### Work to complete
Pull out every line in the data that has the string "riskLevel" in it.

### Data shown
<<<<
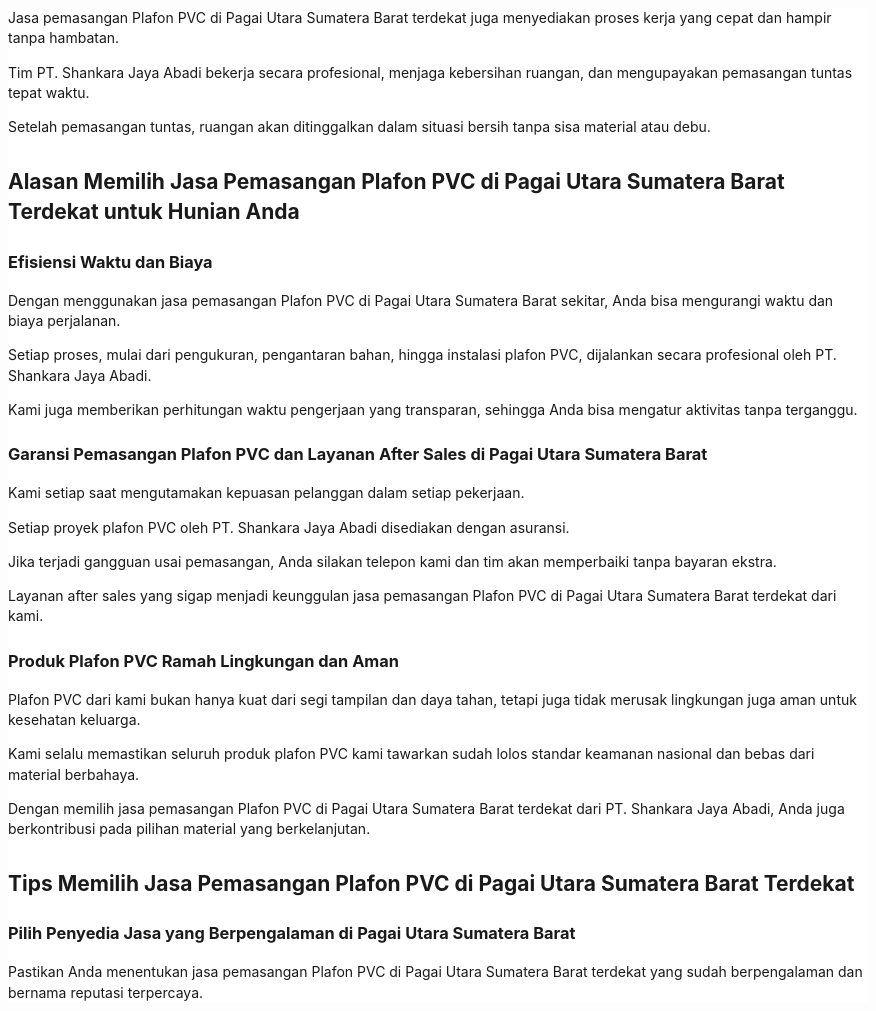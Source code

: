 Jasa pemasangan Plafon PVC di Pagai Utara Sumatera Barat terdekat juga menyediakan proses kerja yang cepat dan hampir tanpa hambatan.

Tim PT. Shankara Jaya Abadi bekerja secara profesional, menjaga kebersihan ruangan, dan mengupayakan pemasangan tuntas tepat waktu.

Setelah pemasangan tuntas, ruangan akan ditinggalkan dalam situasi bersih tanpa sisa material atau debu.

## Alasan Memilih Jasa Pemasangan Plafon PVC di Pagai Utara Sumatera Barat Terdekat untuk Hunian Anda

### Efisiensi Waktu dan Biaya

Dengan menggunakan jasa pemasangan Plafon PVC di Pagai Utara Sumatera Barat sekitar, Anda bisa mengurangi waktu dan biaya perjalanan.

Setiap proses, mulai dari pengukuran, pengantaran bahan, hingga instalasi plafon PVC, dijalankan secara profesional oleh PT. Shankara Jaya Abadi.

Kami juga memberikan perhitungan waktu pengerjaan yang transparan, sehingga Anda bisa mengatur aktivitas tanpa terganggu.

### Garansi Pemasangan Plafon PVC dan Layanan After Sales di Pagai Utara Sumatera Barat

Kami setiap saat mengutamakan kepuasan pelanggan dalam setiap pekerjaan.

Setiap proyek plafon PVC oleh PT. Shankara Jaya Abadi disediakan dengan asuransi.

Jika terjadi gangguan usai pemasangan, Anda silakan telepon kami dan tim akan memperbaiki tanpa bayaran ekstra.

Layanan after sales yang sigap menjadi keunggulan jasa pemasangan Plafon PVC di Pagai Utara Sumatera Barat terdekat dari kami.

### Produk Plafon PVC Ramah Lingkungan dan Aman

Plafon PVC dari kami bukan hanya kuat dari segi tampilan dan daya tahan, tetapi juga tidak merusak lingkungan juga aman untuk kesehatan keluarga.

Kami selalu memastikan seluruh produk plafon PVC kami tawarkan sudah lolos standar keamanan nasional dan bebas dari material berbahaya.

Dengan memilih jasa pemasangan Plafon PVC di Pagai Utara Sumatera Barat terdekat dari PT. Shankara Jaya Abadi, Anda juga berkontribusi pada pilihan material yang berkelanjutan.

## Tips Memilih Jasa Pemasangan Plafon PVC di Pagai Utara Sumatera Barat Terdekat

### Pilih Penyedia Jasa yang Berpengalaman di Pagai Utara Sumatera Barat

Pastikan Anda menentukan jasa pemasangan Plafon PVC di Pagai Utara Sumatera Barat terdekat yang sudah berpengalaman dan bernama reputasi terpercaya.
>>>>
<<<<
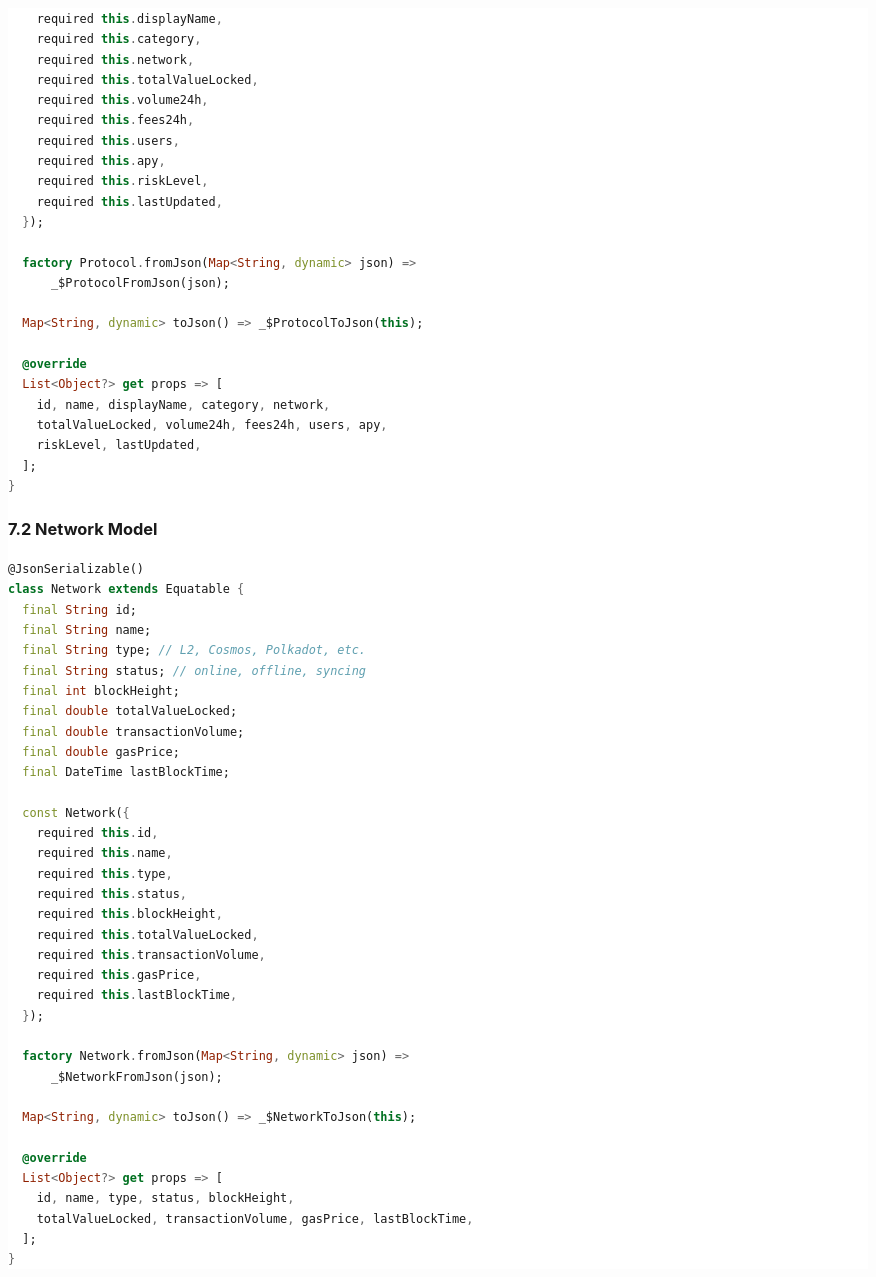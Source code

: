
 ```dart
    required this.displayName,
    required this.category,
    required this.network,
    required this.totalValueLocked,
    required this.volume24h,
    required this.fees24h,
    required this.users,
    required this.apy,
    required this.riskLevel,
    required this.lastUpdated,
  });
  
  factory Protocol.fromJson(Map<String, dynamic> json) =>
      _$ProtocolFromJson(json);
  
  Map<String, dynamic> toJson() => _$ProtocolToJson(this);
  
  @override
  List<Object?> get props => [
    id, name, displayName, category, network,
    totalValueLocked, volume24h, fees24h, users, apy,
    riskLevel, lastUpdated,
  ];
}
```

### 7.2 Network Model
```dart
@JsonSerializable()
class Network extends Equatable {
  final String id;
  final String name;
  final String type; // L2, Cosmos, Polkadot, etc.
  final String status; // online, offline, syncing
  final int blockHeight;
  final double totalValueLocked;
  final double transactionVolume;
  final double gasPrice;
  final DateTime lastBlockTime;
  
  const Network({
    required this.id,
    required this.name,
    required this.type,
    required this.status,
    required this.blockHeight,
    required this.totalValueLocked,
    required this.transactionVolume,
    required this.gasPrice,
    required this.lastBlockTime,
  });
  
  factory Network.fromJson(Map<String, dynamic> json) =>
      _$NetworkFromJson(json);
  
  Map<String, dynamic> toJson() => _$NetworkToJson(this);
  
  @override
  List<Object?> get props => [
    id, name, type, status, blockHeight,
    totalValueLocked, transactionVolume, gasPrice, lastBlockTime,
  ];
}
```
>>>>
<<<<
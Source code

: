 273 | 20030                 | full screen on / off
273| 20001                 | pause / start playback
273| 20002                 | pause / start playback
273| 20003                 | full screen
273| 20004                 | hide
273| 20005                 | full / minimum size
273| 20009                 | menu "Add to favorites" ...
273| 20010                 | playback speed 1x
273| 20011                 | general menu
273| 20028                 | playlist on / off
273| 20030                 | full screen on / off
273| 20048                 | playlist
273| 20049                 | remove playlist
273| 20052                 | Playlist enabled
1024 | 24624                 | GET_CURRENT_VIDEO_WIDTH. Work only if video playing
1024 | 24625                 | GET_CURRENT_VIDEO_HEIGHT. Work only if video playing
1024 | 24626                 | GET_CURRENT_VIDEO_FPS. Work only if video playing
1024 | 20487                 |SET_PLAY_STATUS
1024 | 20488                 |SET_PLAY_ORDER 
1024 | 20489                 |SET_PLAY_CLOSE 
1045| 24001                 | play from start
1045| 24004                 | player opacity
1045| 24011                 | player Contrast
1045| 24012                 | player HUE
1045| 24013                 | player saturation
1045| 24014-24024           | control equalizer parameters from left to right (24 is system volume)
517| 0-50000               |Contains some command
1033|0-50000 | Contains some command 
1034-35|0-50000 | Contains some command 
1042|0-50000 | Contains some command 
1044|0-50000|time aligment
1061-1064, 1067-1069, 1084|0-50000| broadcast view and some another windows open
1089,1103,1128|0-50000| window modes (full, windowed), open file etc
>>>>
### Answer
    required this.riskLevel,
    riskLevel, lastUpdated,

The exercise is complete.